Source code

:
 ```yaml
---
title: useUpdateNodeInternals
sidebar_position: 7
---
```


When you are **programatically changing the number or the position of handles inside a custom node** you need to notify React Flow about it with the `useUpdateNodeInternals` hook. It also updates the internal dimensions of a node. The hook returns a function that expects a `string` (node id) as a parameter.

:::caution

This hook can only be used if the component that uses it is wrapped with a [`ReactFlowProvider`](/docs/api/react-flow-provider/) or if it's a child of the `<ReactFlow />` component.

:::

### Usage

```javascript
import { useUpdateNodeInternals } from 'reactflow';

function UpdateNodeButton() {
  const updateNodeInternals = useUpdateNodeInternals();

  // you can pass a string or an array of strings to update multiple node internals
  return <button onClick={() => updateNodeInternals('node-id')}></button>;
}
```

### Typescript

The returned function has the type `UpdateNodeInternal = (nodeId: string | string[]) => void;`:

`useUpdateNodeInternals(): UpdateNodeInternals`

::::::

## The task
Write out the data above again, word for word.

## Exercise solution
Source code

:
 ```yaml
---
title: useUpdateNodeInternals
sidebar_position: 7
---
```


When you are **programatically changing the number or the position of handles inside a custom node** you need to notify React Flow about it with the `useUpdateNodeInternals` hook. It also updates the internal dimensions of a node. The hook returns a function that expects a `string` (node id) as a parameter.

:::caution

This hook can only be used if the component that uses it is wrapped with a [`ReactFlowProvider`](/docs/api/react-flow-provider/) or if it's a child of the `<ReactFlow />` component.

:::

### Usage

```javascript
import { useUpdateNodeInternals } from 'reactflow';

function UpdateNodeButton() {
  const updateNodeInternals = useUpdateNodeInternals();

  // you can pass a string or an array of strings to update multiple node internals
  return <button onClick={() => updateNodeInternals('node-id')}></button>;
}
```

### Typescript

The returned function has the type `UpdateNodeInternal = (nodeId: string | string[]) => void;`:

`useUpdateNodeInternals(): UpdateNodeInternals`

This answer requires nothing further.